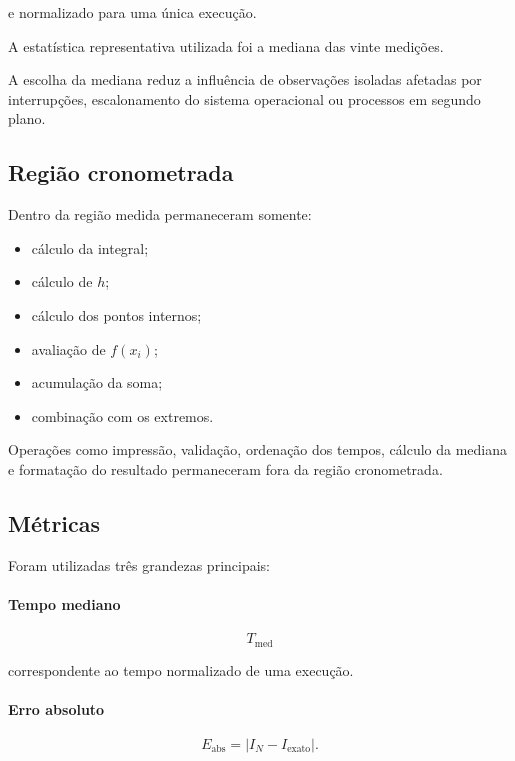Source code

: e normalizado para uma única execução.

A estatística representativa utilizada foi a mediana das vinte medições.

A escolha da mediana reduz a influência de observações isoladas afetadas
por interrupções, escalonamento do sistema operacional ou processos em
segundo plano.

\subsection{Região cronometrada}

Dentro da região medida permaneceram somente:

\begin{itemize}
    \item cálculo da integral;
    \item cálculo de \(h\);
    \item cálculo dos pontos internos;
    \item avaliação de \(f(x_i)\);
    \item acumulação da soma;
    \item combinação com os extremos.
\end{itemize}

Operações como impressão, validação, ordenação dos tempos, cálculo da
mediana e formatação do resultado permaneceram fora da região cronometrada.

\subsection{Métricas}

Foram utilizadas três grandezas principais:

\paragraph{Tempo mediano}

\begin{equation}
    T_{\text{med}}
\end{equation}

correspondente ao tempo normalizado de uma execução.

\paragraph{Erro absoluto}

\begin{equation}
    E_{\text{abs}}
    =
    \left|
        I_N-I_{\text{exato}}
    \right|.
\end{equation}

Requirement: Filter the records, keeping only lines that contain "normalizado", and show those lines.

Response box:
: e normalizado para uma única execução.
correspondente ao tempo normalizado de uma execução.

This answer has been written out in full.